O3 is a superhuman coder

eAwazURDU NEWS, Variety Vibes

OpenAI just dropped its O3 model as the grand finale to close out 2024.

There’s lots of raw numbers being thrown around without any context, so I just wanted to put some of them into perspective for you:

(1) O3 is a superhuman coder. There’s an online competition called CodeForces. For perspective:

The average Google engineer scores around 940.  O3 scored 2727. This would rank it in the top 200 programmers of all time.  The previous model o1-preview released in Sep 2024 (only 3 months ago!) was at 1258 which barely breaks the top 40,000.

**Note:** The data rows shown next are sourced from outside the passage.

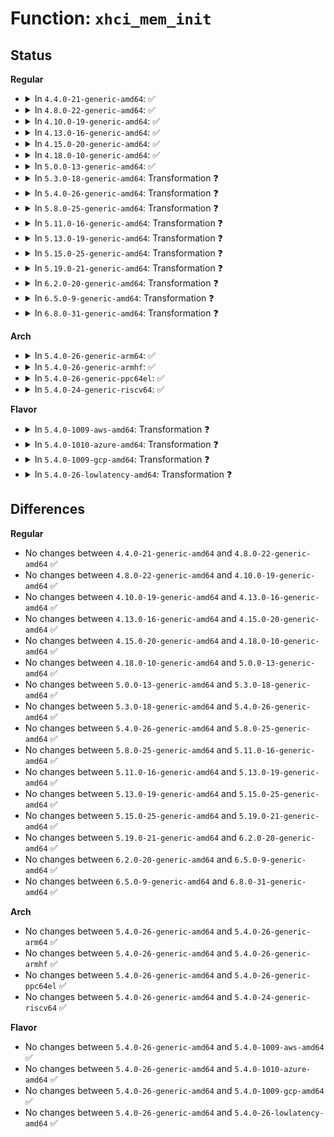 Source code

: # Function: <code>xhci_mem_init</code>

## Status
<b>Regular</b>
<ul>
<li>
<details>
<summary>In <code>4.4.0-21-generic-amd64</code>: ✅</summary>

```c
int xhci_mem_init(struct xhci_hcd * xhci, gfp_t flags)
```

```json
{
  "name": "xhci_mem_init",
  "collision_type": "Unique Global",
  "inline_type": "No",
  "funcs": [
    {
      "addr": 18446744071585488544,
      "name": "xhci_mem_init",
      "external": true,
      "loc": "drivers/usb/host/xhci-mem.c:2331",
      "file": "drivers/usb/host/xhci-mem.c",
      "inline": "seen, unknown",
      "caller_inline": [],
      "caller_func": [
        "drivers/usb/host/xhci.c:xhci_init"
      ]
    }
  ],
  "symbols": [
    {
      "addr": 18446744071585488544,
      "name": "xhci_mem_init",
      "section": ".text",
      "bind": "STB_GLOBAL",
      "size": 3047
    }
  ]
}
```
</details>
</li>
<li>
<details>
<summary>In <code>4.8.0-22-generic-amd64</code>: ✅</summary>

```c
int xhci_mem_init(struct xhci_hcd * xhci, gfp_t flags)
```

```json
{
  "name": "xhci_mem_init",
  "collision_type": "Unique Global",
  "inline_type": "No",
  "funcs": [
    {
      "addr": 18446744071585884384,
      "name": "xhci_mem_init",
      "external": true,
      "loc": "drivers/usb/host/xhci-mem.c:2334",
      "file": "drivers/usb/host/xhci-mem.c",
      "inline": "seen, unknown",
      "caller_inline": [],
      "caller_func": [
        "drivers/usb/host/xhci.c:xhci_init"
      ]
    }
  ],
  "symbols": [
    {
      "addr": 18446744071585884384,
      "name": "xhci_mem_init",
      "section": ".text",
      "bind": "STB_GLOBAL",
      "size": 3050
    }
  ]
}
```
</details>
</li>
<li>
<details>
<summary>In <code>4.10.0-19-generic-amd64</code>: ✅</summary>

```c
int xhci_mem_init(struct xhci_hcd * xhci, gfp_t flags)
```

```json
{
  "name": "xhci_mem_init",
  "collision_type": "Unique Global",
  "inline_type": "No",
  "funcs": [
    {
      "addr": 18446744071586073424,
      "name": "xhci_mem_init",
      "external": true,
      "loc": "drivers/usb/host/xhci-mem.c:2367",
      "file": "drivers/usb/host/xhci-mem.c",
      "inline": "seen, unknown",
      "caller_inline": [],
      "caller_func": [
        "drivers/usb/host/xhci.c:xhci_init"
      ]
    }
  ],
  "symbols": [
    {
      "addr": 18446744071586073424,
      "name": "xhci_mem_init",
      "section": ".text",
      "bind": "STB_GLOBAL",
      "size": 3105
    }
  ]
}
```
</details>
</li>
<li>
<details>
<summary>In <code>4.13.0-16-generic-amd64</code>: ✅</summary>

```c
int xhci_mem_init(struct xhci_hcd * xhci, gfp_t flags)
```

```json
{
  "name": "xhci_mem_init",
  "collision_type": "Unique Global",
  "inline_type": "No",
  "funcs": [
    {
      "addr": 18446744071586155152,
      "name": "xhci_mem_init",
      "external": true,
      "loc": "drivers/usb/host/xhci-mem.c:2310",
      "file": "drivers/usb/host/xhci-mem.c",
      "inline": "seen, unknown",
      "caller_inline": [],
      "caller_func": [
        "drivers/usb/host/xhci.c:xhci_init"
      ]
    }
  ],
  "symbols": [
    {
      "addr": 18446744071586155152,
      "name": "xhci_mem_init",
      "section": ".text",
      "bind": "STB_GLOBAL",
      "size": 2899
    }
  ]
}
```
</details>
</li>
<li>
<details>
<summary>In <code>4.15.0-20-generic-amd64</code>: ✅</summary>

```c
int xhci_mem_init(struct xhci_hcd * xhci, gfp_t flags)
```

```json
{
  "name": "xhci_mem_init",
  "collision_type": "Unique Global",
  "inline_type": "No",
  "funcs": [
    {
      "addr": 18446744071586600560,
      "name": "xhci_mem_init",
      "external": true,
      "loc": "drivers/usb/host/xhci-mem.c:2352",
      "file": "drivers/usb/host/xhci-mem.c",
      "inline": "seen, unknown",
      "caller_inline": [],
      "caller_func": [
        "drivers/usb/host/xhci.c:xhci_init"
      ]
    }
  ],
  "symbols": [
    {
      "addr": 18446744071586600560,
      "name": "xhci_mem_init",
      "section": ".text",
      "bind": "STB_GLOBAL",
      "size": 2656
    }
  ]
}
```
</details>
</li>
<li>
<details>
<summary>In <code>4.18.0-10-generic-amd64</code>: ✅</summary>

```c
int xhci_mem_init(struct xhci_hcd * xhci, gfp_t flags)
```

```json
{
  "name": "xhci_mem_init",
  "collision_type": "Unique Global",
  "inline_type": "No",
  "funcs": [
    {
      "addr": 18446744071586863568,
      "name": "xhci_mem_init",
      "external": true,
      "loc": "drivers/usb/host/xhci-mem.c:2359",
      "file": "drivers/usb/host/xhci-mem.c",
      "inline": "seen, unknown",
      "caller_inline": [],
      "caller_func": [
        "drivers/usb/host/xhci.c:xhci_init"
      ]
    }
  ],
  "symbols": [
    {
      "addr": 18446744071586863568,
      "name": "xhci_mem_init",
      "section": ".text",
      "bind": "STB_GLOBAL",
      "size": 4652
    }
  ]
}
```
</details>
</li>
<li>
<details>
<summary>In <code>5.0.0-13-generic-amd64</code>: ✅</summary>

```c
int xhci_mem_init(struct xhci_hcd * xhci, gfp_t flags)
```

```json
{
  "name": "xhci_mem_init",
  "collision_type": "Unique Global",
  "inline_type": "No",
  "funcs": [
    {
      "addr": 18446744071587019456,
      "name": "xhci_mem_init",
      "external": true,
      "loc": "drivers/usb/host/xhci-mem.c:2347",
      "file": "drivers/usb/host/xhci-mem.c",
      "inline": "seen, unknown",
      "caller_inline": [],
      "caller_func": [
        "drivers/usb/host/xhci.c:xhci_init"
      ]
    }
  ],
  "symbols": [
    {
      "addr": 18446744071587019456,
      "name": "xhci_mem_init",
      "section": ".text",
      "bind": "STB_GLOBAL",
      "size": 4066
    }
  ]
}
```
</details>
</li>
<li>
<details>
<summary>In <code>5.3.0-18-generic-amd64</code>: Transformation ❓</summary>

```c
int xhci_mem_init(struct xhci_hcd * xhci, gfp_t flags)
```

```json
{
  "name": "xhci_mem_init",
  "collision_type": "Unique Global",
  "inline_type": "No",
  "funcs": [
    {
      "addr": 0,
      "name": "xhci_mem_init",
      "external": true,
      "loc": "drivers/usb/host/xhci-mem.c:2347",
      "file": "drivers/usb/host/xhci-mem.c",
      "inline": "seen, unknown",
      "caller_inline": [],
      "caller_func": [
        "drivers/usb/host/xhci.c:xhci_init"
      ]
    }
  ],
  "symbols": [
    {
      "addr": 18446744071587285218,
      "name": "xhci_mem_init.cold",
      "section": ".text",
      "bind": "STB_LOCAL",
      "size": 24
    },
    {
      "addr": 18446744071587282544,
      "name": "xhci_mem_init",
      "section": ".text",
      "bind": "STB_GLOBAL",
      "size": 2158
    }
  ]
}
```
</details>
</li>
<li>
<details>
<summary>In <code>5.4.0-26-generic-amd64</code>: Transformation ❓</summary>

```c
int xhci_mem_init(struct xhci_hcd * xhci, gfp_t flags)
```

```json
{
  "name": "xhci_mem_init",
  "collision_type": "Unique Global",
  "inline_type": "No",
  "funcs": [
    {
      "addr": 0,
      "name": "xhci_mem_init",
      "external": true,
      "loc": "drivers/usb/host/xhci-mem.c:2372",
      "file": "drivers/usb/host/xhci-mem.c",
      "inline": "seen, unknown",
      "caller_inline": [],
      "caller_func": [
        "drivers/usb/host/xhci.c:xhci_init"
      ]
    }
  ],
  "symbols": [
    {
      "addr": 18446744071587485917,
      "name": "xhci_mem_init.cold",
      "section": ".text",
      "bind": "STB_LOCAL",
      "size": 24
    },
    {
      "addr": 18446744071587483248,
      "name": "xhci_mem_init",
      "section": ".text",
      "bind": "STB_GLOBAL",
      "size": 2144
    }
  ]
}
```
</details>
</li>
<li>
<details>
<summary>In <code>5.8.0-25-generic-amd64</code>: Transformation ❓</summary>

```c
int xhci_mem_init(struct xhci_hcd * xhci, gfp_t flags)
```

```json
{
  "name": "xhci_mem_init",
  "collision_type": "Unique Global",
  "inline_type": "No",
  "funcs": [
    {
      "addr": 0,
      "name": "xhci_mem_init",
      "external": true,
      "loc": "drivers/usb/host/xhci-mem.c:2372",
      "file": "drivers/usb/host/xhci-mem.c",
      "inline": "seen, unknown",
      "caller_inline": [],
      "caller_func": [
        "drivers/usb/host/xhci.c:xhci_init"
      ]
    }
  ],
  "symbols": [
    {
      "addr": 18446744071588348314,
      "name": "xhci_mem_init.cold",
      "section": ".text",
      "bind": "STB_LOCAL",
      "size": 24
    },
    {
      "addr": 18446744071588346144,
      "name": "xhci_mem_init",
      "section": ".text",
      "bind": "STB_GLOBAL",
      "size": 1670
    }
  ]
}
```
</details>
</li>
<li>
<details>
<summary>In <code>5.11.0-16-generic-amd64</code>: Transformation ❓</summary>

```c
int xhci_mem_init(struct xhci_hcd * xhci, gfp_t flags)
```

```json
{
  "name": "xhci_mem_init",
  "collision_type": "Unique Global",
  "inline_type": "No",
  "funcs": [
    {
      "addr": 0,
      "name": "xhci_mem_init",
      "external": true,
      "loc": "drivers/usb/host/xhci-mem.c:2380",
      "file": "drivers/usb/host/xhci-mem.c",
      "inline": "seen, unknown",
      "caller_inline": [],
      "caller_func": [
        "drivers/usb/host/xhci.c:xhci_init"
      ]
    }
  ],
  "symbols": [
    {
      "addr": 18446744071591565378,
      "name": "xhci_mem_init.cold",
      "section": ".text",
      "bind": "STB_LOCAL",
      "size": 24
    },
    {
      "addr": 18446744071588377728,
      "name": "xhci_mem_init",
      "section": ".text",
      "bind": "STB_GLOBAL",
      "size": 1647
    }
  ]
}
```
</details>
</li>
<li>
<details>
<summary>In <code>5.13.0-19-generic-amd64</code>: Transformation ❓</summary>

```c
int xhci_mem_init(struct xhci_hcd * xhci, gfp_t flags)
```

```json
{
  "name": "xhci_mem_init",
  "collision_type": "Unique Global",
  "inline_type": "No",
  "funcs": [
    {
      "addr": 0,
      "name": "xhci_mem_init",
      "external": true,
      "loc": "drivers/usb/host/xhci-mem.c:2380",
      "file": "drivers/usb/host/xhci-mem.c",
      "inline": "seen, unknown",
      "caller_inline": [],
      "caller_func": [
        "drivers/usb/host/xhci.c:xhci_init"
      ]
    }
  ],
  "symbols": [
    {
      "addr": 18446744071591508205,
      "name": "xhci_mem_init.cold",
      "section": ".text",
      "bind": "STB_LOCAL",
      "size": 24
    },
    {
      "addr": 18446744071588260112,
      "name": "xhci_mem_init",
      "section": ".text",
      "bind": "STB_GLOBAL",
      "size": 1639
    }
  ]
}
```
</details>
</li>
<li>
<details>
<summary>In <code>5.15.0-25-generic-amd64</code>: Transformation ❓</summary>

```c
int xhci_mem_init(struct xhci_hcd * xhci, gfp_t flags)
```

```json
{
  "name": "xhci_mem_init",
  "collision_type": "Unique Global",
  "inline_type": "No",
  "funcs": [
    {
      "addr": 0,
      "name": "xhci_mem_init",
      "external": true,
      "loc": "drivers/usb/host/xhci-mem.c:2380",
      "file": "drivers/usb/host/xhci-mem.c",
      "inline": "seen, unknown",
      "caller_inline": [],
      "caller_func": [
        "drivers/usb/host/xhci.c:xhci_init"
      ]
    }
  ],
  "symbols": [
    {
      "addr": 18446744071592609639,
      "name": "xhci_mem_init.cold",
      "section": ".text",
      "bind": "STB_LOCAL",
      "size": 24
    },
    {
      "addr": 18446744071588910784,
      "name": "xhci_mem_init",
      "section": ".text",
      "bind": "STB_GLOBAL",
      "size": 1827
    }
  ]
}
```
</details>
</li>
<li>
<details>
<summary>In <code>5.19.0-21-generic-amd64</code>: Transformation ❓</summary>

```c
int xhci_mem_init(struct xhci_hcd * xhci, gfp_t flags)
```

```json
{
  "name": "xhci_mem_init",
  "collision_type": "Unique Global",
  "inline_type": "No",
  "funcs": [
    {
      "addr": 0,
      "name": "xhci_mem_init",
      "external": true,
      "loc": "drivers/usb/host/xhci-mem.c:2369",
      "file": "drivers/usb/host/xhci-mem.c",
      "inline": "seen, unknown",
      "caller_inline": [],
      "caller_func": [
        "drivers/usb/host/xhci.c:xhci_init"
      ]
    }
  ],
  "symbols": [
    {
      "addr": 18446744071594492643,
      "name": "xhci_mem_init.cold",
      "section": ".text",
      "bind": "STB_LOCAL",
      "size": 79
    },
    {
      "addr": 18446744071590340272,
      "name": "xhci_mem_init",
      "section": ".text",
      "bind": "STB_GLOBAL",
      "size": 1825
    }
  ]
}
```
</details>
</li>
<li>
<details>
<summary>In <code>6.2.0-20-generic-amd64</code>: Transformation ❓</summary>

```c
int xhci_mem_init(struct xhci_hcd * xhci, gfp_t flags)
```

```json
{
  "name": "xhci_mem_init",
  "collision_type": "Unique Global",
  "inline_type": "No",
  "funcs": [
    {
      "addr": 0,
      "name": "xhci_mem_init",
      "external": true,
      "loc": "drivers/usb/host/xhci-mem.c:2378",
      "file": "drivers/usb/host/xhci-mem.c",
      "inline": "seen, unknown",
      "caller_inline": [],
      "caller_func": [
        "drivers/usb/host/xhci.c:xhci_init"
      ]
    }
  ],
  "symbols": [
    {
      "addr": 18446744071596300309,
      "name": "xhci_mem_init.cold",
      "section": ".text",
      "bind": "STB_LOCAL",
      "size": 31
    },
    {
      "addr": 18446744071591968848,
      "name": "xhci_mem_init",
      "section": ".text",
      "bind": "STB_GLOBAL",
      "size": 1873
    }
  ]
}
```
</details>
</li>
<li>
<details>
<summary>In <code>6.5.0-9-generic-amd64</code>: Transformation ❓</summary>

```c
int xhci_mem_init(struct xhci_hcd * xhci, gfp_t flags)
```

```json
{
  "name": "xhci_mem_init",
  "collision_type": "Unique Global",
  "inline_type": "No",
  "funcs": [
    {
      "addr": 0,
      "name": "xhci_mem_init",
      "external": true,
      "loc": "drivers/usb/host/xhci-mem.c:2301",
      "file": "drivers/usb/host/xhci-mem.c",
      "inline": "seen, unknown",
      "caller_inline": [],
      "caller_func": [
        "drivers/usb/host/xhci.c:xhci_init"
      ]
    }
  ],
  "symbols": [
    {
      "addr": 18446744071596829837,
      "name": "xhci_mem_init.cold",
      "section": ".text",
      "bind": "STB_LOCAL",
      "size": 31
    },
    {
      "addr": 18446744071592389968,
      "name": "xhci_mem_init",
      "section": ".text",
      "bind": "STB_GLOBAL",
      "size": 1823
    }
  ]
}
```
</details>
</li>
<li>
<details>
<summary>In <code>6.8.0-31-generic-amd64</code>: Transformation ❓</summary>

```c
int xhci_mem_init(struct xhci_hcd * xhci, gfp_t flags)
```

```json
{
  "name": "xhci_mem_init",
  "collision_type": "Unique Global",
  "inline_type": "No",
  "funcs": [
    {
      "addr": 0,
      "name": "xhci_mem_init",
      "external": true,
      "loc": "drivers/usb/host/xhci-mem.c:2398",
      "file": "drivers/usb/host/xhci-mem.c",
      "inline": "seen, unknown",
      "caller_inline": [],
      "caller_func": [
        "drivers/usb/host/xhci.c:xhci_init"
      ]
    }
  ],
  "symbols": [
    {
      "addr": 18446744071597753488,
      "name": "xhci_mem_init.cold",
      "section": ".text",
      "bind": "STB_LOCAL",
      "size": 31
    },
    {
      "addr": 18446744071593133344,
      "name": "xhci_mem_init",
      "section": ".text",
      "bind": "STB_GLOBAL",
      "size": 1379
    }
  ]
}
```
</details>
</li>
</ul>
<b>Arch</b>
<ul>
<li>
<details>
<summary>In <code>5.4.0-26-generic-arm64</code>: ✅</summary>

```c
int xhci_mem_init(struct xhci_hcd * xhci, gfp_t flags)
```

```json
{
  "name": "xhci_mem_init",
  "collision_type": "Unique Global",
  "inline_type": "No",
  "funcs": [
    {
      "addr": 18446603336500620336,
      "name": "xhci_mem_init",
      "external": true,
      "loc": "drivers/usb/host/xhci-mem.c:2372",
      "file": "drivers/usb/host/xhci-mem.c",
      "inline": "seen, unknown",
      "caller_inline": [],
      "caller_func": [
        "drivers/usb/host/xhci.c:xhci_init"
      ]
    }
  ],
  "symbols": [
    {
      "addr": 18446603336500620336,
      "name": "xhci_mem_init",
      "section": ".text",
      "bind": "STB_GLOBAL",
      "size": 3336
    }
  ]
}
```
</details>
</li>
<li>
<details>
<summary>In <code>5.4.0-26-generic-armhf</code>: ✅</summary>

```c
int xhci_mem_init(struct xhci_hcd * xhci, gfp_t flags)
```

```json
{
  "name": "xhci_mem_init",
  "collision_type": "Unique Global",
  "inline_type": "No",
  "funcs": [
    {
      "addr": 3233080664,
      "name": "xhci_mem_init",
      "external": true,
      "loc": "drivers/usb/host/xhci-mem.c:2372",
      "file": "drivers/usb/host/xhci-mem.c",
      "inline": "seen, unknown",
      "caller_inline": [],
      "caller_func": [
        "drivers/usb/host/xhci.c:xhci_init"
      ]
    }
  ],
  "symbols": [
    {
      "addr": 3233080664,
      "name": "xhci_mem_init",
      "section": ".text",
      "bind": "STB_GLOBAL",
      "size": 2332
    }
  ]
}
```
</details>
</li>
<li>
<details>
<summary>In <code>5.4.0-26-generic-ppc64el</code>: ✅</summary>

```c
int xhci_mem_init(struct xhci_hcd * xhci, gfp_t flags)
```

```json
{
  "name": "xhci_mem_init",
  "collision_type": "Unique Global",
  "inline_type": "No",
  "funcs": [
    {
      "addr": 13835058055294036032,
      "name": "xhci_mem_init",
      "external": true,
      "loc": "drivers/usb/host/xhci-mem.c:2372",
      "file": "drivers/usb/host/xhci-mem.c",
      "inline": "seen, unknown",
      "caller_inline": [],
      "caller_func": [
        "drivers/usb/host/xhci.c:xhci_init"
      ]
    }
  ],
  "symbols": [
    {
      "addr": 13835058055294036032,
      "name": "xhci_mem_init",
      "section": ".text",
      "bind": "STB_GLOBAL",
      "size": 3376
    }
  ]
}
```
</details>
</li>
<li>
<details>
<summary>In <code>5.4.0-24-generic-riscv64</code>: ✅</summary>

```c
int xhci_mem_init(struct xhci_hcd * xhci, gfp_t flags)
```

```json
{
  "name": "xhci_mem_init",
  "collision_type": "Unique Global",
  "inline_type": "No",
  "funcs": [
    {
      "addr": 18446743936277488250,
      "name": "xhci_mem_init",
      "external": true,
      "loc": "drivers/usb/host/xhci-mem.c:2372",
      "file": "drivers/usb/host/xhci-mem.c",
      "inline": "seen, unknown",
      "caller_inline": [],
      "caller_func": [
        "drivers/usb/host/xhci.c:xhci_init"
      ]
    }
  ],
  "symbols": [
    {
      "addr": 18446743936277488250,
      "name": "xhci_mem_init",
      "section": ".text",
      "bind": "STB_GLOBAL",
      "size": 2312
    }
  ]
}
```
</details>
</li>
</ul>
<b>Flavor</b>
<ul>
<li>
<details>
<summary>In <code>5.4.0-1009-aws-amd64</code>: Transformation ❓</summary>

```c
int xhci_mem_init(struct xhci_hcd * xhci, gfp_t flags)
```

```json
{
  "name": "xhci_mem_init",
  "collision_type": "Unique Global",
  "inline_type": "No",
  "funcs": [
    {
      "addr": 0,
      "name": "xhci_mem_init",
      "external": true,
      "loc": "drivers/usb/host/xhci-mem.c:2372",
      "file": "drivers/usb/host/xhci-mem.c",
      "inline": "seen, unknown",
      "caller_inline": [],
      "caller_func": [
        "drivers/usb/host/xhci.c:xhci_init"
      ]
    }
  ],
  "symbols": [
    {
      "addr": 18446744071587191949,
      "name": "xhci_mem_init.cold",
      "section": ".text",
      "bind": "STB_LOCAL",
      "size": 24
    },
    {
      "addr": 18446744071587189280,
      "name": "xhci_mem_init",
      "section": ".text",
      "bind": "STB_GLOBAL",
      "size": 2144
    }
  ]
}
```
</details>
</li>
<li>
<details>
<summary>In <code>5.4.0-1010-azure-amd64</code>: Transformation ❓</summary>

```c
int xhci_mem_init(struct xhci_hcd * xhci, gfp_t flags)
```

```json
{
  "name": "xhci_mem_init",
  "collision_type": "Unique Global",
  "inline_type": "No",
  "funcs": [
    {
      "addr": 0,
      "name": "xhci_mem_init",
      "external": true,
      "loc": "drivers/usb/host/xhci-mem.c:2372",
      "file": "drivers/usb/host/xhci-mem.c",
      "inline": "seen, unknown",
      "caller_inline": [],
      "caller_func": [
        "drivers/usb/host/xhci.c:xhci_init"
      ]
    }
  ],
  "symbols": [
    {
      "addr": 18446744071586950701,
      "name": "xhci_mem_init.cold",
      "section": ".text",
      "bind": "STB_LOCAL",
      "size": 24
    },
    {
      "addr": 18446744071586948032,
      "name": "xhci_mem_init",
      "section": ".text",
      "bind": "STB_GLOBAL",
      "size": 2144
    }
  ]
}
```
</details>
</li>
<li>
<details>
<summary>In <code>5.4.0-1009-gcp-amd64</code>: Transformation ❓</summary>

```c
int xhci_mem_init(struct xhci_hcd * xhci, gfp_t flags)
```

```json
{
  "name": "xhci_mem_init",
  "collision_type": "Unique Global",
  "inline_type": "No",
  "funcs": [
    {
      "addr": 0,
      "name": "xhci_mem_init",
      "external": true,
      "loc": "drivers/usb/host/xhci-mem.c:2372",
      "file": "drivers/usb/host/xhci-mem.c",
      "inline": "seen, unknown",
      "caller_inline": [],
      "caller_func": [
        "drivers/usb/host/xhci.c:xhci_init"
      ]
    }
  ],
  "symbols": [
    {
      "addr": 18446744071587440477,
      "name": "xhci_mem_init.cold",
      "section": ".text",
      "bind": "STB_LOCAL",
      "size": 24
    },
    {
      "addr": 18446744071587437808,
      "name": "xhci_mem_init",
      "section": ".text",
      "bind": "STB_GLOBAL",
      "size": 2144
    }
  ]
}
```
</details>
</li>
<li>
<details>
<summary>In <code>5.4.0-26-lowlatency-amd64</code>: Transformation ❓</summary>

```c
int xhci_mem_init(struct xhci_hcd * xhci, gfp_t flags)
```

```json
{
  "name": "xhci_mem_init",
  "collision_type": "Unique Global",
  "inline_type": "No",
  "funcs": [
    {
      "addr": 0,
      "name": "xhci_mem_init",
      "external": true,
      "loc": "drivers/usb/host/xhci-mem.c:2372",
      "file": "drivers/usb/host/xhci-mem.c",
      "inline": "seen, unknown",
      "caller_inline": [],
      "caller_func": [
        "drivers/usb/host/xhci.c:xhci_init"
      ]
    }
  ],
  "symbols": [
    {
      "addr": 18446744071587547453,
      "name": "xhci_mem_init.cold",
      "section": ".text",
      "bind": "STB_LOCAL",
      "size": 24
    },
    {
      "addr": 18446744071587544784,
      "name": "xhci_mem_init",
      "section": ".text",
      "bind": "STB_GLOBAL",
      "size": 2144
    }
  ]
}
```
</details>
</li>
</ul>

## Differences
<b>Regular</b>
<ul>
<li>
No changes between <code>4.4.0-21-generic-amd64</code> and <code>4.8.0-22-generic-amd64</code> ✅
</li>
<li>
No changes between <code>4.8.0-22-generic-amd64</code> and <code>4.10.0-19-generic-amd64</code> ✅
</li>
<li>
No changes between <code>4.10.0-19-generic-amd64</code> and <code>4.13.0-16-generic-amd64</code> ✅
</li>
<li>
No changes between <code>4.13.0-16-generic-amd64</code> and <code>4.15.0-20-generic-amd64</code> ✅
</li>
<li>
No changes between <code>4.15.0-20-generic-amd64</code> and <code>4.18.0-10-generic-amd64</code> ✅
</li>
<li>
No changes between <code>4.18.0-10-generic-amd64</code> and <code>5.0.0-13-generic-amd64</code> ✅
</li>
<li>
No changes between <code>5.0.0-13-generic-amd64</code> and <code>5.3.0-18-generic-amd64</code> ✅
</li>
<li>
No changes between <code>5.3.0-18-generic-amd64</code> and <code>5.4.0-26-generic-amd64</code> ✅
</li>
<li>
No changes between <code>5.4.0-26-generic-amd64</code> and <code>5.8.0-25-generic-amd64</code> ✅
</li>
<li>
No changes between <code>5.8.0-25-generic-amd64</code> and <code>5.11.0-16-generic-amd64</code> ✅
</li>
<li>
No changes between <code>5.11.0-16-generic-amd64</code> and <code>5.13.0-19-generic-amd64</code> ✅
</li>
<li>
No changes between <code>5.13.0-19-generic-amd64</code> and <code>5.15.0-25-generic-amd64</code> ✅
</li>
<li>
No changes between <code>5.15.0-25-generic-amd64</code> and <code>5.19.0-21-generic-amd64</code> ✅
</li>
<li>
No changes between <code>5.19.0-21-generic-amd64</code> and <code>6.2.0-20-generic-amd64</code> ✅
</li>
<li>
No changes between <code>6.2.0-20-generic-amd64</code> and <code>6.5.0-9-generic-amd64</code> ✅
</li>
<li>
No changes between <code>6.5.0-9-generic-amd64</code> and <code>6.8.0-31-generic-amd64</code> ✅
</li>
</ul>
<b>Arch</b>
<ul>
<li>
No changes between <code>5.4.0-26-generic-amd64</code> and <code>5.4.0-26-generic-arm64</code> ✅
</li>
<li>
No changes between <code>5.4.0-26-generic-amd64</code> and <code>5.4.0-26-generic-armhf</code> ✅
</li>
<li>
No changes between <code>5.4.0-26-generic-amd64</code> and <code>5.4.0-26-generic-ppc64el</code> ✅
</li>
<li>
No changes between <code>5.4.0-26-generic-amd64</code> and <code>5.4.0-24-generic-riscv64</code> ✅
</li>
</ul>
<b>Flavor</b>
<ul>
<li>
No changes between <code>5.4.0-26-generic-amd64</code> and <code>5.4.0-1009-aws-amd64</code> ✅
</li>
<li>
No changes between <code>5.4.0-26-generic-amd64</code> and <code>5.4.0-1010-azure-amd64</code> ✅
</li>
<li>
No changes between <code>5.4.0-26-generic-amd64</code> and <code>5.4.0-1009-gcp-amd64</code> ✅
</li>
<li>
No changes between <code>5.4.0-26-generic-amd64</code> and <code>5.4.0-26-lowlatency-amd64</code> ✅
</li>
</ul>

(2) O3 is a supergenius at math. The AIME is a really hard math competition. For perspective:  I studied math at Cornell and Oxford, and was objectively one of the best math students in my class (based on class ranking / GPA / vibes). My AIME score was 30%.  o1-preview’s previous score was 40%.  o3’s score? It blows me out of the water at 96.7%.

(3) But maybe O3 is just a nerd? There’s an organization called the ARC Prize Foundation whose sole mission is to put together problems that are EXPLICITLY “easy” for normal average humans, but are “hard” for AI and computers. The benchmark they put together is called ARC-AGI and is “semi-private” meaning it is hidden from OpenAI / other model companies during training.  Claude 3.5 Sonnet, the best model from Anthropic, scored a measly 14%.  o1-preview scored 18% – only a tiny bit better.  Partially due to these results, many pessimists loved to point to this benchmark as an example of “AI hitting a wall” and “AI is a bubble”.  But o3’s score? A staggering 75.7%.

The average human scores 85%, so AI still has a “little room” to go. But keep in mind that this test was literally designed to have the BIGGEST GAP between humans and computers possible, when trying our VERY BEST to maximize the gap. Yet the gap is rapidly closing and nearing zero. OpenAI’s new O3 model isn’t just “better”—it’s rewriting the rules of what we thought AI could do.

O3 is due to be released late Jan / early Feb 2025. What are you going to do with the supergenius that you’ll have in your pocket?